Trove creates a database instance by creating a nova instance from a provided operating system image and attaching a volume to the instance to hold the user’s data. By using a known image with the database software preconfigured, an operator can ensure that the user will receive a known version of database software, configured with an operating system certified to work with that version of database software. This technique eliminates many of the ambiguities of provisioning applications, allowing an operator to provide a published level of service to the database user.

Unfortunately, running database instances aren’t static over their lifetimes. Over time, it may be necessary for an instance to be upgraded with security patches, new database software, or updates to the Trove guest agent. The cloud operator and the end user must be provided with a way to migrate their databases to new operating environments.

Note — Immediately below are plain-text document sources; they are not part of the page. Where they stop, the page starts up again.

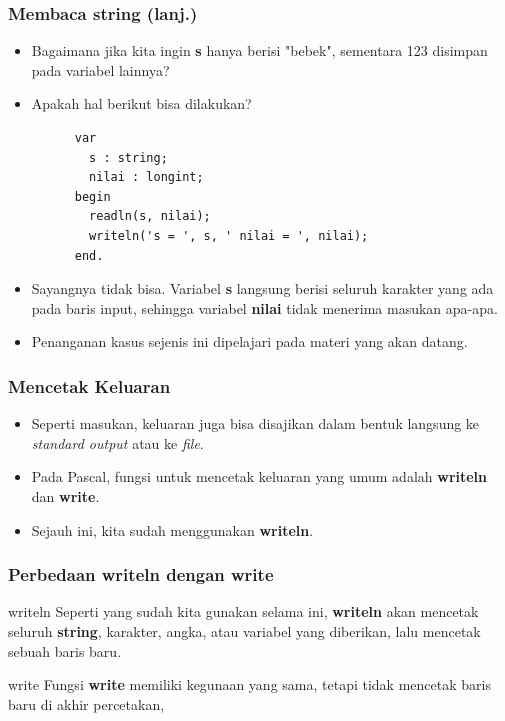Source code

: \begin{frame}[fragile]
\frametitle{Membaca string (lanj.)}
\begin{itemize}
  \item Bagaimana jika kita ingin \textbf{s} hanya berisi "bebek", sementara 123 disimpan pada variabel lainnya?
  \item Apakah hal berikut bisa dilakukan?
    \begin{lstlisting}
      var
        s : string;
        nilai : longint;
      begin
        readln(s, nilai);
        writeln('s = ', s, ' nilai = ', nilai);
      end.
    \end{lstlisting}
  \item Sayangnya tidak bisa. Variabel \textbf{s} langsung berisi seluruh karakter yang ada pada baris input, sehingga variabel \textbf{nilai} tidak menerima masukan apa-apa.
  \item Penanganan kasus sejenis ini dipelajari pada materi yang akan datang.  
\end{itemize}
\end{frame}

\begin{frame}
\frametitle{Mencetak Keluaran}
\begin{itemize}
  \item Seperti masukan, keluaran juga bisa disajikan dalam bentuk langsung ke \textit{standard output} atau ke \textit{file}.
  \item Pada Pascal, fungsi untuk mencetak keluaran yang umum adalah \alert{\textbf{writeln}} dan \alert{\textbf{write}}.
  \item Sejauh ini, kita sudah menggunakan \textbf{writeln}.
\end{itemize}
\end{frame}

\begin{frame}[fragile]
\frametitle{Perbedaan writeln dengan write}
\begin{block}{writeln}
  Seperti yang sudah kita gunakan selama ini, \textbf{writeln} akan mencetak seluruh \textbf{string}, karakter, angka, atau variabel yang diberikan, lalu \alert{mencetak} sebuah baris baru.
\end{block}
\begin{block}{write}
  Fungsi \textbf{write} memiliki kegunaan yang sama, tetapi \alert{tidak mencetak} baris baru di akhir percetakan,
\end{block}
\end{frame}

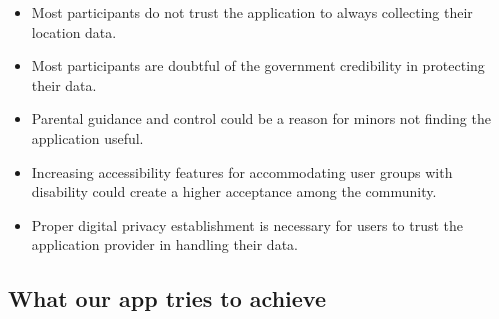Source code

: \begin{enumerate}[1.]
\begin{itemize}
        \item Most participants do not trust the application to always collecting their location data.
        \item Most participants are doubtful of the government credibility in protecting their data. 
        \item Parental guidance and control could be a reason for minors not finding the application useful.
        \item Increasing accessibility features for accommodating user groups with disability could create a higher acceptance among the community.
        \item Proper digital privacy establishment is necessary for users to trust the application provider in handling their data.
      \end{itemize}
  \end{enumerate}

\subsection{What our app tries to achieve}
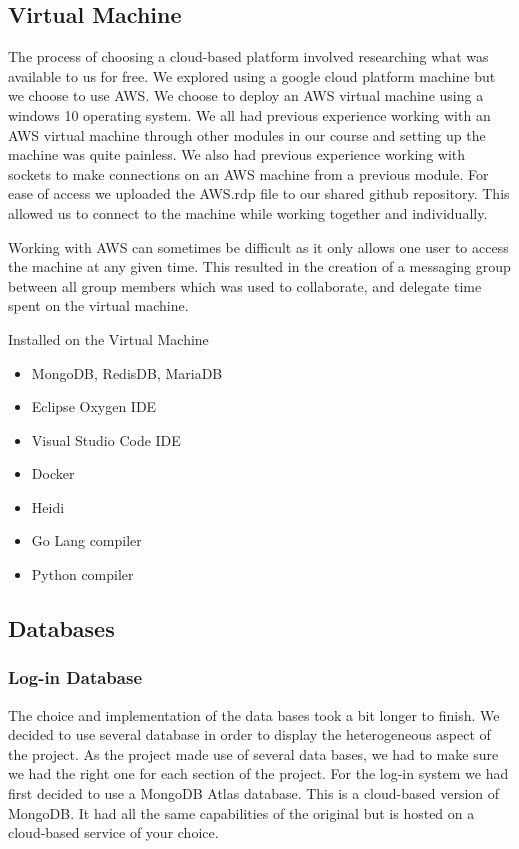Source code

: \subsection{Virtual Machine}
The process of choosing a cloud-based platform involved researching what was available to us for free. We explored using a google cloud platform machine but we choose to use AWS. We choose to deploy an AWS virtual machine using a windows 10 operating system. We all had previous experience working with an AWS virtual machine through other modules in our course and setting up the machine was quite painless. We also had previous experience working with sockets to make connections on an AWS machine from a previous module. For ease of access we uploaded the AWS.rdp file to our shared github repository. This allowed us to connect to the machine while working together and individually.\newline

Working with AWS can sometimes be difficult as it only allows one user to access the machine at any given time. This resulted in the creation of a messaging group between all group members which was used to collaborate, and delegate time spent on the virtual machine.\newline
\cite{13214346620180901}

\newline
Installed on the Virtual Machine
\begin{itemize}
\item MongoDB, RedisDB, MariaDB
\item Eclipse Oxygen IDE
\item Visual Studio Code IDE
\item Docker
\item Heidi
\item Go Lang compiler
\item Python compiler
\end{itemize}

\subsection{Databases}
\subsubsection{Log-in Database}
The choice and implementation of the data bases took a bit longer to finish. We decided to use several database in order to display the heterogeneous aspect of the project. As the project made use of several data bases, we had to make sure we had the right one for each section of the project. For the log-in system we had first decided to use a MongoDB Atlas database. This is a cloud-based version of MongoDB. It had all the same capabilities of the original but is hosted on a cloud-based service of your choice.
\newline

In summary, there are a number of changes that a database instance might be subjected to over time, and this spec addresses applying these types of changes. These include (but are not necessarily limited to):

  • operating system security patches
  • database security patches
  • database version upgrades
  • Trove guest agent upgrades
  • OpenStack version upgrades
  • operating system upgrades

Proposed Change

The traditional approach to system upgrades is to simply execute system utilities such as “apt-get upgrade” to upgrade all or parts of a running system. For large installations, this technique could be automated by tools such as Ansible or Salt to apply the changes to many systems. This approach isn’t ideal for database-as-a-service as there is little control over which components are upgraded, and to which version; an update could leave a database instance in a state where the database does not operate properly, or could even cause the data itself to become corrupted.

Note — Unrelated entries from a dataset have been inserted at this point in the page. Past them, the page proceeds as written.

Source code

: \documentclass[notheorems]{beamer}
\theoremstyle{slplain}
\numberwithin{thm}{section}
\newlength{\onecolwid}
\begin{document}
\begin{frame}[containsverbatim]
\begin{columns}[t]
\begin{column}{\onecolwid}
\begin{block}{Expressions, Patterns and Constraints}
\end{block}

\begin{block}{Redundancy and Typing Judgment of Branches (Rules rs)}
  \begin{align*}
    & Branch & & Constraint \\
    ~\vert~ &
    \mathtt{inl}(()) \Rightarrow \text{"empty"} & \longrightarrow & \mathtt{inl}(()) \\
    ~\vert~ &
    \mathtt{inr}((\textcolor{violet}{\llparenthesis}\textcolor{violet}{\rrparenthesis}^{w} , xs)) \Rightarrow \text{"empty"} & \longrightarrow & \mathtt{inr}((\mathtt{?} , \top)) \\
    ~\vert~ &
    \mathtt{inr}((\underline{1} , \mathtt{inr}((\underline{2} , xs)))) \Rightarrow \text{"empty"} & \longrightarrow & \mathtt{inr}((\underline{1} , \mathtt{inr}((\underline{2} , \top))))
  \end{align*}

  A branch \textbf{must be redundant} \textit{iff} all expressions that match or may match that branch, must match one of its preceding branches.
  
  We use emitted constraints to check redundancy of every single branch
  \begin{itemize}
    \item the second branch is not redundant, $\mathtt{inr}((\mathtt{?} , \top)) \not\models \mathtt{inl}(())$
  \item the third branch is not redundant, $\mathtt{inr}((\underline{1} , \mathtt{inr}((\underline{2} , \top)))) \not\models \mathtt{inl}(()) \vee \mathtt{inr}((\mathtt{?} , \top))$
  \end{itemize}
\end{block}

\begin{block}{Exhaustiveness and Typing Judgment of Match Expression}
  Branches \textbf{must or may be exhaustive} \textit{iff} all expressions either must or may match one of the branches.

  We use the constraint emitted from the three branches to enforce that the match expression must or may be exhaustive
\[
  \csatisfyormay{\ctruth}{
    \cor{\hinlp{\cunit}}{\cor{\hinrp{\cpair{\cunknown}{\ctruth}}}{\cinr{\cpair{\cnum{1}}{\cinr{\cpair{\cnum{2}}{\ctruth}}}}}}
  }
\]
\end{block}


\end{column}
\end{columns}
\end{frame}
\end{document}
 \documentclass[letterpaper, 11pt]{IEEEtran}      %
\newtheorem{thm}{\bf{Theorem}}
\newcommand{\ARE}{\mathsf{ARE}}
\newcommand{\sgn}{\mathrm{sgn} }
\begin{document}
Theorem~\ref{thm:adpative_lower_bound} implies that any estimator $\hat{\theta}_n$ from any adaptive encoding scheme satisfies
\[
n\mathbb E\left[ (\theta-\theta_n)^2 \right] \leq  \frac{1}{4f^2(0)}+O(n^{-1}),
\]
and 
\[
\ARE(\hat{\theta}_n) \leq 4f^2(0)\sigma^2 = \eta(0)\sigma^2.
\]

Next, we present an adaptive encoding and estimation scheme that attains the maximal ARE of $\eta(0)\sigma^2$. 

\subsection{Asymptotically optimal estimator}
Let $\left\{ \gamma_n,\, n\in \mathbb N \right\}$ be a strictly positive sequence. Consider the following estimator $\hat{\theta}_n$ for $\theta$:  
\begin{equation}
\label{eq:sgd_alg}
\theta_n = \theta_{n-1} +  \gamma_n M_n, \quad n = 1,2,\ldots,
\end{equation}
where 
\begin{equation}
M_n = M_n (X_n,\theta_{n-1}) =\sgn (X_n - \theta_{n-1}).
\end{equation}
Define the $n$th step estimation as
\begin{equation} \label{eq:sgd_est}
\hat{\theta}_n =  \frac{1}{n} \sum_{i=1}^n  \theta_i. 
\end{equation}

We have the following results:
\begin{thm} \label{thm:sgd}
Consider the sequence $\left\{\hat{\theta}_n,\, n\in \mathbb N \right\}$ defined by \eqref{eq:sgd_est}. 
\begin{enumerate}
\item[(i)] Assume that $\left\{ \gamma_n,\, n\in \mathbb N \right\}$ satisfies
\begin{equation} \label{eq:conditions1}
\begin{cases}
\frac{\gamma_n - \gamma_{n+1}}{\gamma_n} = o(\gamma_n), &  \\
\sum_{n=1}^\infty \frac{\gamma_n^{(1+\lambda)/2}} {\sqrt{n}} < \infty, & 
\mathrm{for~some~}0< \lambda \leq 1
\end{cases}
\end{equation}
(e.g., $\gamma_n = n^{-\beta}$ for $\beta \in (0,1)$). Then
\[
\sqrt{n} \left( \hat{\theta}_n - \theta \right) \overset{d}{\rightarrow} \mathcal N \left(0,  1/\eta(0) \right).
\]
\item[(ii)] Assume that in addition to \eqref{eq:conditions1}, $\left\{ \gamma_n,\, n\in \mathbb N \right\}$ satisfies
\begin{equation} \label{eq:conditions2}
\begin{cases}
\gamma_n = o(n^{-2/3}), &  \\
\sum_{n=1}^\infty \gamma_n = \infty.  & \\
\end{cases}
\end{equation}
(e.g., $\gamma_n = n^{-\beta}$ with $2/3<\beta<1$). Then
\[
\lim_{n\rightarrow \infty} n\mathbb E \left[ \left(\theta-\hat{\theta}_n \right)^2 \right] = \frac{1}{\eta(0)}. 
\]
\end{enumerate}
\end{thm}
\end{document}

It is crucial that Trove develop a method to update instances which provides a high probability of leaving the database in a safe, consistent, and usable state.

To ensure a safe, consistent state, this blueprint proposes a technique for upgrading an instance which transitions it from one known image to a new known image running updated software. The full state of each instance state will be known. At its core, this technique will involve detaching the volume containing the database data and attaching it to a new instance based on a different (updated) image.

The bulk of the “variable” data on a Trove instance exists on the attached volume where the database stores its data. There is also some operating system state which must be preserved during this transition, consisting primarily of networking data (the instance name and ip address), some Trove configuration data (guest_info.conf and trove-guestagent.conf), and the database configuration data (such as /etc/mysql).

The core of this technique will be based on the rebuild API provided by Nova. The Nova rebuild function upgrades a running instance to a new image, ensuring that the networking configuration is applied to the new instance. The newly created instance will come up with the same network configuration (ip, hostname, and Neutron configuration) as the instance from which it was created. Trove guest functionality will be added to allow the guest to capture additional state about the instance (primarily database configuration), and re-apply that state to the system after rebuild. The result will be a running, connectable database provisioned on a new instance running updated software.

The selection of image to upgrade to will be based on the current datastore_version mechanism. Essentially, the user will be allowed to upgrade an instance to a newer datastore_version of its datastore. Safeguards will be put in place to ensure that the user is selecting an appropriate datastore_version to upgrade to; for example, the user would only be allowed to upgrade a mysql instance from datastore_version 5.5 to 5.6, not to 5.0 or 6.7.

Configuration

No configuration changes are planned.

Database

A future blueprint will outline the changes necessary to support the upgrade constraints on datastore_versions; this specification will be limited to implementing the upgrade functionality without the constraints.

Public API

A new REST API call will be added in support of this functionality.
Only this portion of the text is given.